Description of the task
Copy each line below containing "developer".

Exercise data
+ + + + +

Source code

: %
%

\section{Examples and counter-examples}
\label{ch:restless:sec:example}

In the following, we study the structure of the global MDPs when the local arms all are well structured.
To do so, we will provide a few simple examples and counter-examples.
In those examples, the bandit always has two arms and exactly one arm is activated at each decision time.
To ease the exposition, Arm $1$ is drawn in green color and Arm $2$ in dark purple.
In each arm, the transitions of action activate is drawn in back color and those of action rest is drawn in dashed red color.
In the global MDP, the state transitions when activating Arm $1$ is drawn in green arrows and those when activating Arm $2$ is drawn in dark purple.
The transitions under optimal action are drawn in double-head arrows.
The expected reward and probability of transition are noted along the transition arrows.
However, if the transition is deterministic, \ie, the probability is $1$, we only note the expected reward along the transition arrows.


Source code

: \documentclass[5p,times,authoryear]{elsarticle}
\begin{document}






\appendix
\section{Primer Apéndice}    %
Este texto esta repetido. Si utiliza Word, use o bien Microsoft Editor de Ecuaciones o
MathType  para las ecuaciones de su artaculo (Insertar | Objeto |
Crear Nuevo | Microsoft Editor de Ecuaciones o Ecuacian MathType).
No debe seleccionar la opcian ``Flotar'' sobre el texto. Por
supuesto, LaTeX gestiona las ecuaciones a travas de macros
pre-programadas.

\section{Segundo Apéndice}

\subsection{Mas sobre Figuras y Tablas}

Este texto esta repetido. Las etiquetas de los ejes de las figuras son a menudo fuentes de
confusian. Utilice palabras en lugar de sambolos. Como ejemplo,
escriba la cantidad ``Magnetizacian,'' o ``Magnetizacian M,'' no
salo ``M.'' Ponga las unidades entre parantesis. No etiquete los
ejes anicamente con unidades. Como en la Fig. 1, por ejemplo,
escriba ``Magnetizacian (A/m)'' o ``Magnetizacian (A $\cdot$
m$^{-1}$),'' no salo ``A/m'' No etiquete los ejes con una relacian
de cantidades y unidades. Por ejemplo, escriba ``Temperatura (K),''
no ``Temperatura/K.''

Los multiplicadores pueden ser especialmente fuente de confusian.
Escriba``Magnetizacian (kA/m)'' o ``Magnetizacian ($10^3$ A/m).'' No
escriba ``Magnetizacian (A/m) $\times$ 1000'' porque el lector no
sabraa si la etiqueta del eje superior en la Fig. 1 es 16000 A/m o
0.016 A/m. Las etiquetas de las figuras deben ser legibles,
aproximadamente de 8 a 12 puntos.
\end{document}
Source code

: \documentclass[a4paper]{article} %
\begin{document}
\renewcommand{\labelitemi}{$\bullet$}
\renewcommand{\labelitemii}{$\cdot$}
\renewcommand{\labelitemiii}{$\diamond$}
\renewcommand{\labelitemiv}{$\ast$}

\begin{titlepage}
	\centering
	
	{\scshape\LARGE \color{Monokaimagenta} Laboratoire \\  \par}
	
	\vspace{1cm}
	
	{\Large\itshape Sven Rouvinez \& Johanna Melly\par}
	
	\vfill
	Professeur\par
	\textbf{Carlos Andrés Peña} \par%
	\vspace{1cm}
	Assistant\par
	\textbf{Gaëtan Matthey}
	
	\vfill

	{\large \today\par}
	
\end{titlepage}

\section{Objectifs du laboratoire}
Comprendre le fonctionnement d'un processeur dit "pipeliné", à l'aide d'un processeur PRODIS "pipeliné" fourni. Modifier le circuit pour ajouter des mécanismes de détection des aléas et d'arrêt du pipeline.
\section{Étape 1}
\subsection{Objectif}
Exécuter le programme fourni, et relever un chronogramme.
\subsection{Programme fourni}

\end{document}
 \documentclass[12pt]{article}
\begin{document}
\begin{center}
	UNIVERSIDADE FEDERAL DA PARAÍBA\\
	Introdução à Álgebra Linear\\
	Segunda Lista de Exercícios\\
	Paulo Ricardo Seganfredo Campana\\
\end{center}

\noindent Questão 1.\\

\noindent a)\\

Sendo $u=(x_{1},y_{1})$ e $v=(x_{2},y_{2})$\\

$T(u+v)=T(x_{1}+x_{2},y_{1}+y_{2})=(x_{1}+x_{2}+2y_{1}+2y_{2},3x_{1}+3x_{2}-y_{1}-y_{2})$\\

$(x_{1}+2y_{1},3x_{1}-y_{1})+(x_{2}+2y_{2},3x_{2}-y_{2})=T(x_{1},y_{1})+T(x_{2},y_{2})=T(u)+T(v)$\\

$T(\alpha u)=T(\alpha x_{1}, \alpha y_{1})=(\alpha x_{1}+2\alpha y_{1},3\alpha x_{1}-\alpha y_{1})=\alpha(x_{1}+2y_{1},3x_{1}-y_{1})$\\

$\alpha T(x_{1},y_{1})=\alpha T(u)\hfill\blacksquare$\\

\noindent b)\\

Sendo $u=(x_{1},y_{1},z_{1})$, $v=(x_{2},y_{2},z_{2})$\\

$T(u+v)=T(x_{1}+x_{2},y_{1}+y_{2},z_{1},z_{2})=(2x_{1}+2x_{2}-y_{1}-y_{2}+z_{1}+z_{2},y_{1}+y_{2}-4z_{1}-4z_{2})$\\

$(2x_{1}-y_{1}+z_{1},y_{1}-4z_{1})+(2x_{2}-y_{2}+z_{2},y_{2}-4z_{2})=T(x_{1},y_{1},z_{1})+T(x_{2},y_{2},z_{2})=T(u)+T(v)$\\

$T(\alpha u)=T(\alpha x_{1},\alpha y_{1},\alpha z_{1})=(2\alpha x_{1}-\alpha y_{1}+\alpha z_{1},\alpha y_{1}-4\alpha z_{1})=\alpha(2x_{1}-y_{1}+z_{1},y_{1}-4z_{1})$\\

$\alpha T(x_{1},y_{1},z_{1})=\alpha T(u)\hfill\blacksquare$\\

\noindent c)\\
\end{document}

+ + + + +

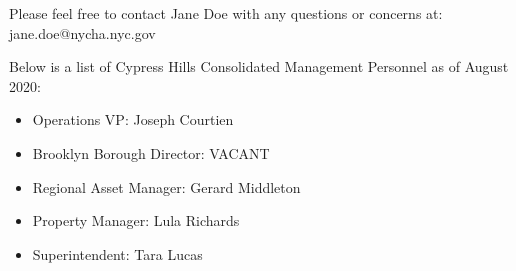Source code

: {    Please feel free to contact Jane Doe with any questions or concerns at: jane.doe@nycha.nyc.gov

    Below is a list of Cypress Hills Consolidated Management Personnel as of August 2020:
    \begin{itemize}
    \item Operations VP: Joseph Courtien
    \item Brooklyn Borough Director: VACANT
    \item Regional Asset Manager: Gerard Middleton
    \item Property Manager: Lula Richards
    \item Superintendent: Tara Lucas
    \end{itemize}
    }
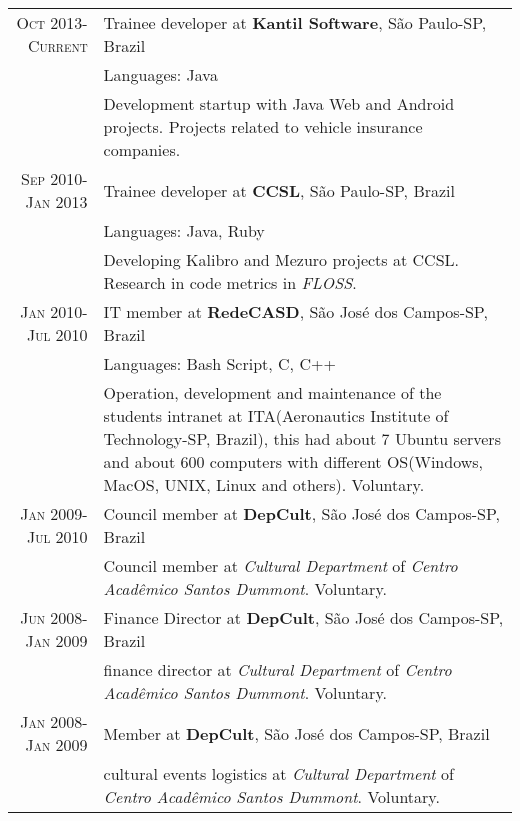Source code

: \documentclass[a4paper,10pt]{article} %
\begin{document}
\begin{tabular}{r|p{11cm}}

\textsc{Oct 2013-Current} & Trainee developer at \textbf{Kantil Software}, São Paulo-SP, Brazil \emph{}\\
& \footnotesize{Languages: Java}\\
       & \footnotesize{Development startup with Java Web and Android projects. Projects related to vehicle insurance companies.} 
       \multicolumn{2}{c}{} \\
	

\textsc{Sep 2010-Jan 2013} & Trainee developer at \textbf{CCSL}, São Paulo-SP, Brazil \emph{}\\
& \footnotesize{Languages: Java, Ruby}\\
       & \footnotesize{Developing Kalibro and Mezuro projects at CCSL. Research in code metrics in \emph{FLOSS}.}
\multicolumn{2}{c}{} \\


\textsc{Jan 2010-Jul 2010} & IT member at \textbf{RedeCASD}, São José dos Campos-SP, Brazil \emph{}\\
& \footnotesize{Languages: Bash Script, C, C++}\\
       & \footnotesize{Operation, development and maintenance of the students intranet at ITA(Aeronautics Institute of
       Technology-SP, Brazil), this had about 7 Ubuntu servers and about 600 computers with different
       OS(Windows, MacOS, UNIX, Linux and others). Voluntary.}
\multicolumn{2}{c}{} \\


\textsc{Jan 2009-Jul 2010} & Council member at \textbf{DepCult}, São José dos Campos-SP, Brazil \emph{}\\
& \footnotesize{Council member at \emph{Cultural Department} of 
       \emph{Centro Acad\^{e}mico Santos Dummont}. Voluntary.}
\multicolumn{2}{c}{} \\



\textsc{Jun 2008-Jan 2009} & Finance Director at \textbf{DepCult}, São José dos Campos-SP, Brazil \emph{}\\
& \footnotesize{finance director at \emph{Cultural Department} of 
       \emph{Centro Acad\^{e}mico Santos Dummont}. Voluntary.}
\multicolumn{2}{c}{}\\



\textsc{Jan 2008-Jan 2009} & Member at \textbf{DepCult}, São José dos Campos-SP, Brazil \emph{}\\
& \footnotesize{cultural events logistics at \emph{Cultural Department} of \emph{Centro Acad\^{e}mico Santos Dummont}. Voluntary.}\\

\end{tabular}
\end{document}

+ + + + +

Your response
\textsc{Oct 2013-Current} & Trainee developer at \textbf{Kantil Software}, São Paulo-SP, Brazil \emph{}\\
\textsc{Sep 2010-Jan 2013} & Trainee developer at \textbf{CCSL}, São Paulo-SP, Brazil \emph{}\\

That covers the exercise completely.